§ THE PROBLEM: Images don't belong in the copy. Output the rest of the data exactly.

§ EXTRACTED MATERIAL:
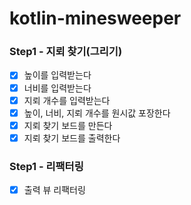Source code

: # kotlin-minesweeper

### Step1 - 지뢰 찾기(그리기)
- [x] 높이를 입력받는다
- [x] 너비를 입력받는다
- [x] 지뢰 개수를 입력받는다
- [x] 높이, 너비, 지뢰 개수를 원시값 포장한다
- [x] 지뢰 찾기 보드를 만든다
- [x] 지뢰 찾기 보드를 출력한다

### Step1 - 리팩터링
- [x] 출력 뷰 리팩터링

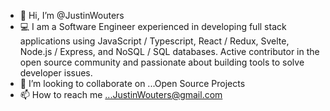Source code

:- 👋 Hi, I’m @JustinWouters
- :computer: I am a Software Engineer experienced in developing full stack applications using JavaScript / Typescript, React / Redux, Svelte, Node.js / Express, and NoSQL / SQL databases. Active contributor in the open source community and passionate about building tools to solve developer issues. 
- 💞️ I’m looking to collaborate on ...Open Source Projects
- 📫 How to reach me ...JustinWouters@gmail.com

<!---
JustinWouters/JustinWouters is a ✨ special ✨ repository because its `README.md` (this file) appears on your GitHub profile.
You can click the Preview link to take a look at your changes.
--->
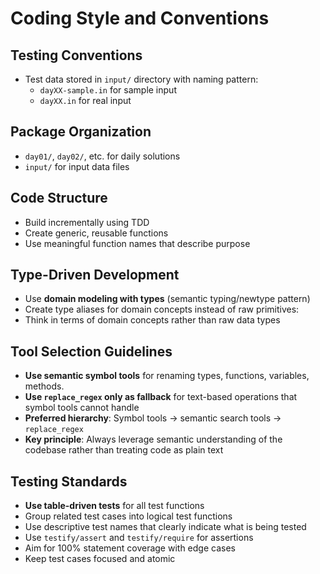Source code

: # Coding Style and Conventions

## Testing Conventions
- Test data stored in `input/` directory with naming pattern:
  - `dayXX-sample.in` for sample input
  - `dayXX.in` for real input

## Package Organization
- `day01/`, `day02/`, etc. for daily solutions
- `input/` for input data files

## Code Structure
- Build incrementally using TDD
- Create generic, reusable functions
- Use meaningful function names that describe purpose

## Type-Driven Development
- Use **domain modeling with types** (semantic typing/newtype pattern)
- Create type aliases for domain concepts instead of raw primitives:
- Think in terms of domain concepts rather than raw data types

## Tool Selection Guidelines
- **Use semantic symbol tools** for renaming types, functions, variables, methods.
- **Use `replace_regex` only as fallback** for text-based operations that symbol tools cannot handle
- **Preferred hierarchy**: Symbol tools → semantic search tools → `replace_regex`
- **Key principle**: Always leverage semantic understanding of the codebase rather than treating code as plain text

## Testing Standards
- **Use table-driven tests** for all test functions
- Group related test cases into logical test functions
- Use descriptive test names that clearly indicate what is being tested
- Use `testify/assert` and `testify/require` for assertions
- Aim for 100% statement coverage with edge cases
- Keep test cases focused and atomic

§ ANSWER SPACE:
Source code

: # kotlin-minesweeper

### Step1 - 지뢰 찾기(그리기)
- [x] 높이를 입력받는다
- [x] 너비를 입력받는다
- [x] 지뢰 개수를 입력받는다
- [x] 높이, 너비, 지뢰 개수를 원시값 포장한다
- [x] 지뢰 찾기 보드를 만든다
- [x] 지뢰 찾기 보드를 출력한다

### Step1 - 리팩터링
- [x] 출력 뷰 리팩터링

Source code

:- 👋 Hi, I’m @JustinWouters
- :computer: I am a Software Engineer experienced in developing full stack applications using JavaScript / Typescript, React / Redux, Svelte, Node.js / Express, and NoSQL / SQL databases. Active contributor in the open source community and passionate about building tools to solve developer issues. 
- 💞️ I’m looking to collaborate on ...Open Source Projects
- 📫 How to reach me ...JustinWouters@gmail.com

<!---
JustinWouters/JustinWouters is a ✨ special ✨ repository because its `README.md` (this file) appears on your GitHub profile.
You can click the Preview link to take a look at your changes.
--->
Source code

: # Coding Style and Conventions

## Testing Conventions
- Test data stored in `input/` directory with naming pattern:
  - `dayXX-sample.in` for sample input
  - `dayXX.in` for real input

## Package Organization
- `day01/`, `day02/`, etc. for daily solutions
- `input/` for input data files

## Code Structure
- Build incrementally using TDD
- Create generic, reusable functions
- Use meaningful function names that describe purpose

## Type-Driven Development
- Use **domain modeling with types** (semantic typing/newtype pattern)
- Create type aliases for domain concepts instead of raw primitives:
- Think in terms of domain concepts rather than raw data types

## Tool Selection Guidelines
- **Use semantic symbol tools** for renaming types, functions, variables, methods.
- **Use `replace_regex` only as fallback** for text-based operations that symbol tools cannot handle
- **Preferred hierarchy**: Symbol tools → semantic search tools → `replace_regex`
- **Key principle**: Always leverage semantic understanding of the codebase rather than treating code as plain text

## Testing Standards
- **Use table-driven tests** for all test functions
- Group related test cases into logical test functions
- Use descriptive test names that clearly indicate what is being tested
- Use `testify/assert` and `testify/require` for assertions
- Aim for 100% statement coverage with edge cases
- Keep test cases focused and atomic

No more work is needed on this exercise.